The door opened, and they started like children who were not quite children anymore surprised by a suspicious parent. It was Brigita and her face was solemn. She was not wearing a mail shirt, just a dark blue tunic.
‘Lady,’ she said in Latin. ‘I must speak with the centurion. It is important.’
Sulpicia Lepidina stood away from him, straightening her hair. ‘I should check on the stew.’ She nodded to Brigita as she left, shutting the door behind her.
‘You do not seem surprised,’ Ferox said to the queen.
‘No.’ At first he thought that this was all that she had to say, but after a moment she rubbed her hand over her chin, an oddly manly gesture in spite of the sword at her belt. ‘We spent days chained up in a tiny room. She spoke about her husband one way.

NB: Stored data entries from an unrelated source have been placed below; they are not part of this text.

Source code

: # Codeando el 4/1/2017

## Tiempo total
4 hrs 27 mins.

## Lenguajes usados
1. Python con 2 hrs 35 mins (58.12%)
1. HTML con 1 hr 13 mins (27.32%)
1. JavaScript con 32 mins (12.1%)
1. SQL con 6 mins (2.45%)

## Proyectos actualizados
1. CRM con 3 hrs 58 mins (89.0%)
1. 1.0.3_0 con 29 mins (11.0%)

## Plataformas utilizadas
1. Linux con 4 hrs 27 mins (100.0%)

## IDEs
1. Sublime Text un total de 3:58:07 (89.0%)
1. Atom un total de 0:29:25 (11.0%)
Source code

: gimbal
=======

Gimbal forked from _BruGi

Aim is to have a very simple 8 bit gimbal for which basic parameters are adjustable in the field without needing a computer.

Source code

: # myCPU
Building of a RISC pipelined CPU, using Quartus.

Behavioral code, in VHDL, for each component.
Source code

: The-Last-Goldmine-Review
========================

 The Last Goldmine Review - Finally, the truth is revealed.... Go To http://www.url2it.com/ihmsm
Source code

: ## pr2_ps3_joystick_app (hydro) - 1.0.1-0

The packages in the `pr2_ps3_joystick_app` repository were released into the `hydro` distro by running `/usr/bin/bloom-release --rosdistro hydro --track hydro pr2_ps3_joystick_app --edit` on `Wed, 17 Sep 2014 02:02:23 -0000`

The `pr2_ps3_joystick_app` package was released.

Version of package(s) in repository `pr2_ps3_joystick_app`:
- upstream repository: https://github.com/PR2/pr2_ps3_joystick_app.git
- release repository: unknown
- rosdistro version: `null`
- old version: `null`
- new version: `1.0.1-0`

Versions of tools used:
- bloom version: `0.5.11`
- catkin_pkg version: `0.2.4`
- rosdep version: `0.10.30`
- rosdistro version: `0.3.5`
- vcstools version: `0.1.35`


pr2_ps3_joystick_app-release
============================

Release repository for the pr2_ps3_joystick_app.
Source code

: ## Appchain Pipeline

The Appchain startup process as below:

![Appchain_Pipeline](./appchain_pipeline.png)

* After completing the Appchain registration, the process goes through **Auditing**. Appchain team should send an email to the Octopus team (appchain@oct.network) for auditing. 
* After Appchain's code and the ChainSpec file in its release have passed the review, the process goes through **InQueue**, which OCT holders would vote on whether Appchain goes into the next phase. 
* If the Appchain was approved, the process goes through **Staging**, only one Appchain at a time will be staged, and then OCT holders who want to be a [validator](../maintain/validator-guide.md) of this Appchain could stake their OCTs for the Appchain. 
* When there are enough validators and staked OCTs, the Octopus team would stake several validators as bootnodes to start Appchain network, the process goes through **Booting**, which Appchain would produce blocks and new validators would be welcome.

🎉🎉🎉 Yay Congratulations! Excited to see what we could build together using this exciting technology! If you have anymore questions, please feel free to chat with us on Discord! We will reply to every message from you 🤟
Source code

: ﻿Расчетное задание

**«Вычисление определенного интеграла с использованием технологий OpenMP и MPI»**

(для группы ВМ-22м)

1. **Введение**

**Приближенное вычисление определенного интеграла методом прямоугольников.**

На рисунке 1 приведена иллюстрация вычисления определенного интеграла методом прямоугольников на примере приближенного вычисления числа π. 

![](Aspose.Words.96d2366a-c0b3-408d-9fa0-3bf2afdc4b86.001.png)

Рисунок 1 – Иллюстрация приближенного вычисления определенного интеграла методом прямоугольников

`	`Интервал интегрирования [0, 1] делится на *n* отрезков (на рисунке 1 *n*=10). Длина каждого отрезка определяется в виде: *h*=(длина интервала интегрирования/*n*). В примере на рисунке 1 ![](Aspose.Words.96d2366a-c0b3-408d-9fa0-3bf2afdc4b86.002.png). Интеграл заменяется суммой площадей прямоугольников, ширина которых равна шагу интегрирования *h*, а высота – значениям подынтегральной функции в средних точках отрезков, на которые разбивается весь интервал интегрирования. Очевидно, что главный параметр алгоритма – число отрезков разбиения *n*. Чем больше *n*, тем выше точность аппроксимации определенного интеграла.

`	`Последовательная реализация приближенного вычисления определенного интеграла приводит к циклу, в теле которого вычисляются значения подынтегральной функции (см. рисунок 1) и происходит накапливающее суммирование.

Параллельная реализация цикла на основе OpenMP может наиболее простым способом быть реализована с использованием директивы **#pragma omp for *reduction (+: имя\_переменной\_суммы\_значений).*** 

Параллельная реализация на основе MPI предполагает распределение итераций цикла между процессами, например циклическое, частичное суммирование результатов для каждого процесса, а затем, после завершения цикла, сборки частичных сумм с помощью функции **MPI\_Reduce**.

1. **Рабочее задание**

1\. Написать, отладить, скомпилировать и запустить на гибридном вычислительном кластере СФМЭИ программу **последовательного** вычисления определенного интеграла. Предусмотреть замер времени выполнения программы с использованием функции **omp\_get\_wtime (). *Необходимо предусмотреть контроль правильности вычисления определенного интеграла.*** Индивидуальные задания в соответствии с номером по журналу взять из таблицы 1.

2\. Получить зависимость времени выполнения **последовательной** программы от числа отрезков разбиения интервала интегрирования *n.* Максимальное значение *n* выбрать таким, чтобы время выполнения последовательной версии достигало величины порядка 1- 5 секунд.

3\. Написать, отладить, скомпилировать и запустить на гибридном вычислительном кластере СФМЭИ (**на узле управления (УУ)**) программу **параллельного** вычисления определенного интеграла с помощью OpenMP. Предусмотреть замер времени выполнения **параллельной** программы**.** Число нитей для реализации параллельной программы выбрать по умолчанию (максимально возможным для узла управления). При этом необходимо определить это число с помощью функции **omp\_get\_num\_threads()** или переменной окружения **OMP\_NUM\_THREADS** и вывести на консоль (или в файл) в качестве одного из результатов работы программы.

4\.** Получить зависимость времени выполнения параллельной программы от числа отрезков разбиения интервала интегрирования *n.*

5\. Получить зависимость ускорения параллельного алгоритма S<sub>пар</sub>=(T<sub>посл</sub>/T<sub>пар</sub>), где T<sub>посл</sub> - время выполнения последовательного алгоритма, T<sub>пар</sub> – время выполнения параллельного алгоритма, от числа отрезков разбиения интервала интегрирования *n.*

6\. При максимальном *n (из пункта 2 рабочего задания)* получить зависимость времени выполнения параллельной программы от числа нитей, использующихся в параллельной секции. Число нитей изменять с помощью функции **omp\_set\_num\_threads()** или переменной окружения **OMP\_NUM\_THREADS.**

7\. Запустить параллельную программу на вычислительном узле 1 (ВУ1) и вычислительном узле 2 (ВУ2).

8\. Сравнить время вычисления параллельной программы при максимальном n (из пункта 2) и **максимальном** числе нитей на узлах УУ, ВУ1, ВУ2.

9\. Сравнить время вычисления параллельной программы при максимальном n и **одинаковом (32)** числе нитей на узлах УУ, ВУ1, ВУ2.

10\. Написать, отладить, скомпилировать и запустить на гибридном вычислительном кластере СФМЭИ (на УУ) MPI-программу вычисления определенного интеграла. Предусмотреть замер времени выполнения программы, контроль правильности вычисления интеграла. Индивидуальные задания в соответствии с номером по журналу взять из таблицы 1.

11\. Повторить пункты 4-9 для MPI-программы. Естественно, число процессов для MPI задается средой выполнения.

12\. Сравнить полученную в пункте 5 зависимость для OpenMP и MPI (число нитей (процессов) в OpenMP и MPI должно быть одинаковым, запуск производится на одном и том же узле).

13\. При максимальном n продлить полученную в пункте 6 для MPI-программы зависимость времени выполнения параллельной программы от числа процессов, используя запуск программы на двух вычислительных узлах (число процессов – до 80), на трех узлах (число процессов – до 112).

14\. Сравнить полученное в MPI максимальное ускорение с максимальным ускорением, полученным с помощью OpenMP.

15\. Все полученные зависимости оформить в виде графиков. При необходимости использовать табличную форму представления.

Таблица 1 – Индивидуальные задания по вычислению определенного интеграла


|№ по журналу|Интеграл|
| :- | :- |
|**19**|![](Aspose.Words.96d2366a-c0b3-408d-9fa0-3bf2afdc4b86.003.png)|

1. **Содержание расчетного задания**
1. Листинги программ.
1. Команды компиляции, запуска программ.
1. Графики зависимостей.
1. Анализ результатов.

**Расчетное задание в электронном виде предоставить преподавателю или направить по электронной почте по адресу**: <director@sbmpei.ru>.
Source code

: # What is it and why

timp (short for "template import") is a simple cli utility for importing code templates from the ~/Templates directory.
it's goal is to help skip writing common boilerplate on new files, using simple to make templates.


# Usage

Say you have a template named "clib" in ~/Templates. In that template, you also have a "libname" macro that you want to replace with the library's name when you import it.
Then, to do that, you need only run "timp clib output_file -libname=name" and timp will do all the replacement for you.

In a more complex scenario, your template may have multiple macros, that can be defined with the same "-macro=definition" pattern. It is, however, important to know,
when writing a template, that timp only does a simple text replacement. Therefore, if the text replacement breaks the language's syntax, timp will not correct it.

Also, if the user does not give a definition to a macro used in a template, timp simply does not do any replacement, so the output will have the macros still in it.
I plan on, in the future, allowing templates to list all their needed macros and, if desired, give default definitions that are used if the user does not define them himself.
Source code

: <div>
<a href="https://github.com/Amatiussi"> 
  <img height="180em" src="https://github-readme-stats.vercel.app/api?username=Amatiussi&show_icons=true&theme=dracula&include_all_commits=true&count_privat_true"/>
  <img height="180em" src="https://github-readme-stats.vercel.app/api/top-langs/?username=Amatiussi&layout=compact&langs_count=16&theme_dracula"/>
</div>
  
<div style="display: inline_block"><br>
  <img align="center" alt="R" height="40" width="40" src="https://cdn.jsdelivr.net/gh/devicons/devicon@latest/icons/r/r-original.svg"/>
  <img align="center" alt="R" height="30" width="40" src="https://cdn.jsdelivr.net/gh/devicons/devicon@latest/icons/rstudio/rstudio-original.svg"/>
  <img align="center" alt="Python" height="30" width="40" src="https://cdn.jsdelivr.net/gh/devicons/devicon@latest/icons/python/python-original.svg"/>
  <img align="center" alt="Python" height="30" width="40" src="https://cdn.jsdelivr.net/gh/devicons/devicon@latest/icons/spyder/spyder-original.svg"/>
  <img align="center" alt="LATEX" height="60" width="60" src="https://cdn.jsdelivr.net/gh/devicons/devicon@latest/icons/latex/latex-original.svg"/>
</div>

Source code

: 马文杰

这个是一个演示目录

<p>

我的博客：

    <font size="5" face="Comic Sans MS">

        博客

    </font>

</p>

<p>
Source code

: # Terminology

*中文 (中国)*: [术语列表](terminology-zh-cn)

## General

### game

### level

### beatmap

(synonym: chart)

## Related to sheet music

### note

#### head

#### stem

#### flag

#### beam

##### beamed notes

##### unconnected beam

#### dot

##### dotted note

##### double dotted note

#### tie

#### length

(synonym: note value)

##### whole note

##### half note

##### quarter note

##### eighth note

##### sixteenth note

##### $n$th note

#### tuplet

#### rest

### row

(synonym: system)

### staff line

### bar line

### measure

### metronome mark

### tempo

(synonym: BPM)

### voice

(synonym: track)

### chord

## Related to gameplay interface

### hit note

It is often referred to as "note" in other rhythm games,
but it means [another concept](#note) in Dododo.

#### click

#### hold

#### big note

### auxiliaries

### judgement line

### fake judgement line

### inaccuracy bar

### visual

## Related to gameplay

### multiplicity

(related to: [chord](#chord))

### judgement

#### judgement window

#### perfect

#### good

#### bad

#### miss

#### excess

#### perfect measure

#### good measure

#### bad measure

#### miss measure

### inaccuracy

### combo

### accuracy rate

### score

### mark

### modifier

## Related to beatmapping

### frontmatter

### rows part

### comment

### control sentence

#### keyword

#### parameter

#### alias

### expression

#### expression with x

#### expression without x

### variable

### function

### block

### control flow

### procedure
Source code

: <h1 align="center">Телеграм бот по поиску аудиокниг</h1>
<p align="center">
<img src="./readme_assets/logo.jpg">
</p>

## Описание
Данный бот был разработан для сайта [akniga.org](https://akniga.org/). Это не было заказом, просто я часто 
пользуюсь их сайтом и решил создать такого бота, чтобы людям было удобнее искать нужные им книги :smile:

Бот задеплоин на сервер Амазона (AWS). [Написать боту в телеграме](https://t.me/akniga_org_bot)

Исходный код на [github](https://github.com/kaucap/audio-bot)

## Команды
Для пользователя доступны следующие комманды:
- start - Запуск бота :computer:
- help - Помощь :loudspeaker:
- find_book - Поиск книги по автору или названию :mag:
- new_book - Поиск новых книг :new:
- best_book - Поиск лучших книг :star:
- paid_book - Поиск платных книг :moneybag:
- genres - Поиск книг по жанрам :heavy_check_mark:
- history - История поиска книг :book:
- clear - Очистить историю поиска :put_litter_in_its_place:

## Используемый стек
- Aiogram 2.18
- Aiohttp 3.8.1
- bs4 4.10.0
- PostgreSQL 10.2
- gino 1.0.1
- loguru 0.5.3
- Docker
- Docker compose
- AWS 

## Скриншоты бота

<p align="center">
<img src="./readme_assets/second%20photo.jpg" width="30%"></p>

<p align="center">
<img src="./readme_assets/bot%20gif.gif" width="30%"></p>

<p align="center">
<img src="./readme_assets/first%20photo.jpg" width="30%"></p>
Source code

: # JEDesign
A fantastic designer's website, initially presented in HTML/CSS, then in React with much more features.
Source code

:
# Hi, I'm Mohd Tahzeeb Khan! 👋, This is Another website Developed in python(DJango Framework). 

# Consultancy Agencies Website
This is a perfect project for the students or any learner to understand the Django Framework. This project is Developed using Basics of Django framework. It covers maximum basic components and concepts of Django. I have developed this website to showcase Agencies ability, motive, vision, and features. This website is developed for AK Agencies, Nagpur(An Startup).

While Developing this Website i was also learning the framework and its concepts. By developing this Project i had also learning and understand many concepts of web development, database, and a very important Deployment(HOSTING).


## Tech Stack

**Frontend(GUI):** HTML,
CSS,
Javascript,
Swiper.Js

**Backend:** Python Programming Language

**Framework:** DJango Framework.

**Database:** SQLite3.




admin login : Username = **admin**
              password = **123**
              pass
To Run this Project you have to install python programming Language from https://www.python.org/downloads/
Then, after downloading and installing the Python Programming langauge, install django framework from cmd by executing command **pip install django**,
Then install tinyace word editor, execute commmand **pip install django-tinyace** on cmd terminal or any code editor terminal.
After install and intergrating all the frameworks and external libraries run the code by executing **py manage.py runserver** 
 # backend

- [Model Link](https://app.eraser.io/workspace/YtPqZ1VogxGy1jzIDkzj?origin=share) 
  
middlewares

When she spoke of you…’ The tall woman trailed off. ‘A high-born woman rarely can choose a husband for love.’ Ferox thought of her vague, elderly consort. ‘When I met her, I thought that she was beautiful, but soft. I was wrong. She said that you would come for her – for us even – and you did.’
‘I did not come alone.’
‘No, you did not. Nor can you do what you wish alone.’
‘And what do I wish to do?’
The queen ignored the question. ‘How well can you swim, Roman – or should I call you Silurian?’
‘I can swim,’ he acknowledged.
‘There is enough wood to make a raft for the weapons and the clothes,’ she said. ‘I have found some reeds and if we cut one or two of them then I can swim under the water. Perhaps you can do it too?’ He nodded. ‘We leave from the rear of the tower and go in the direction of the sea. I have looked and they rarely have more than one or two men watching from the shore on that side. We kill the men, the others come behind us with the raft. Then we leave.’
‘If the weapons are on the raft how do we kill the guards?’
She sniffed scornfully. ‘Daggers, but you know that blades are not really necessary, are they?’
‘It is too dangerous.’
‘You have seen me fight.’ The words were matter-of-fact, neither angry nor a boast. ‘Here, in the narrow entrance or inside the tower, strength and size matter more than anything else. In the open skill counts. And I have been on this island once before, many years ago. I know where we are going.’
‘You are a queen,’ he said. ‘It is too great a risk.’
‘I was a queen.’ Once again there was no emotion, no regret, just the clipped speech the Hibernians practised. ‘My husband is dead by now, or a nothing who might as well be dead. There is no reason to go back.’ She pulled at the top of her tunic, revealing much of her breasts and the scar between them. ‘This is the mark of the sisterhood. I spent three years on the island over yonder, learning to be a warrior. The mistress is as a mother to me, the women and girls there are my sisters, the lads my brothers. Cniva wanted to use me to make her submit to his rule. He and his men must all die.’ For the first time there was anger in her voice.
‘Revenge?’
‘He threatens my family, the only real family I have now. What would you do?’
Ferox stared at her and the queen met his gaze and held it. It would leave Longinus with one less sword, but she was right. Now that they were shut in, her speed and skill would count for a lot less. The veteran would probably not mind if she left.
‘We will go at midnight,’ he said.
XXIV
THE RAFT WAS prepared in one of the ruined roundhouses beside the tower. They entered through a door off the main corridor, while one wall was low enough for them to lift everything out and make their way round the edge of the little island, but for the moment they prepared in the slight shelter provided by the stone walls and few remnants of the roof. Ferox wrapped the sack in rags and straw and then wound their clothes around it and placed the weapons on top in the hope of keeping it dry. With great reluctance, he decided against taking a mail shirt or two as well. Bran was wide-eyed as the queen lifted her tunic over her head and added it to the bundle of clothes. She stood there, completely naked like the rest of them, and started to rub soot onto her skin. Ferox smiled, thinking that with her long black hair she must fit the lad’s wildest dreams. Once they were in the water the soot would start to come off, but it might help them to sneak round to the back of the tower without being spotted.